Crédit images : Welcome Images, Amazon.



3 réactions


  • Aldebaran Aldebaran 11 octobre 2010 12:00
    Article très pertinent, revisitant les données habituelles.
    La méthodologie est à retenir ; elle a le grand mérite d’introduire des données qualitatives dans l’océan quantitatif des données.

    <<personnes voulant imposer leurs vues en votant plusieurs fois>>

    Je me doutais de l’existence de tels profils, je ne savais pas que la pratique est si répandue.
    Vu la durée ’normale’ à simplement lire les articles ou à les commenter, j’ai un mal fou à me représenter ces trolls qui reviennent masqués pour revoter plusieurs fois.
    Que reste-t’il de leur vraie vie, à moins qu’ils soient payés ?
    Au-delà de la tricherie et de la perte de temps, cela signe l’expression d’une parfaite futilité, comme si de bonnes ou mauvaises notes allaient changer la face du monde. Il est terriblement naïf (et un peu insultant pour les autres) de penser ainsi modifier l’opinion...


    • UltraLord 11 octobre 2010 13:58

      Vous verrez la chose sur Agoravox. Un commentaire pertinent dans les premiers sera vite bien noté, passera dans les 4 articles les plus votés. Dès lors, le risque de la pensée unique est inévitable puisqu’une personne n’ayant pas le temps de lire tous les commentaires se limitera à ses 4 articles.

      Dès lors, on peut, si on n’a que ça à faire, répondre rapidement à chaque article et voir ses commentaires mis en avant plus facilement. Dès lors, votre avis étant plus mis en avant, il « s’impose » un peu plus que les autres. Votre article étant dans les premiers, il sera plus lu, dont il sera plus plussé que les autres (à qualité égale).

      Le problème qui restera de toute façon est comment mettre en avant un argument pertinent mais peu partagé ? Ce n’est pas parce qu’une idée est répandue qu’elle est bonne, et inversement.


    • joelim joelim 11 octobre 2010 23:48

      Je me doutais de l’existence de tels profils, je ne savais pas que la pratique est si répandue.
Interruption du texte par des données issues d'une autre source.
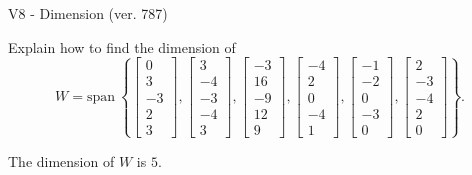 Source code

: \begin{exercise}
  \begin{exerciseTitle}V8 - Dimension (ver. 787)\end{exerciseTitle}
  \begin{exerciseStatement}
    Explain how to find the dimension of 
\[W=\mathrm{span}\ \left\{\left[\begin{array}{r}
0 \\
3 \\
-3 \\
2 \\
3
\end{array}\right] , \left[\begin{array}{r}
3 \\
-4 \\
-3 \\
-4 \\
3
\end{array}\right] , \left[\begin{array}{r}
-3 \\
16 \\
-9 \\
12 \\
9
\end{array}\right] , \left[\begin{array}{r}
-4 \\
2 \\
0 \\
-4 \\
1
\end{array}\right] , \left[\begin{array}{r}
-1 \\
-2 \\
0 \\
-3 \\
0
\end{array}\right] , \left[\begin{array}{r}
2 \\
-3 \\
-4 \\
2 \\
0
\end{array}\right]\right\}.\]



  \end{exerciseStatement}
  \begin{exerciseAnswer}
   The dimension of \(W\) is  \(5\).
  


  \end{exerciseAnswer}
\end{exercise}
      Non, c’est plutôt rare même. Mais il suffit que ce soit possible pour que ce soit un problème. Je ne l’ai constaté que du temps où il y avait beaucoup de rififi sous les fils à Morice. Et une fois aussi un nombre très important de votes négatifs sur un article qui critiquait les 4x4 mais sans excès, alors qu’il n’y avait pas de commentaires négatifs. L’auteur et moi-même ne nous l’expliquions pas.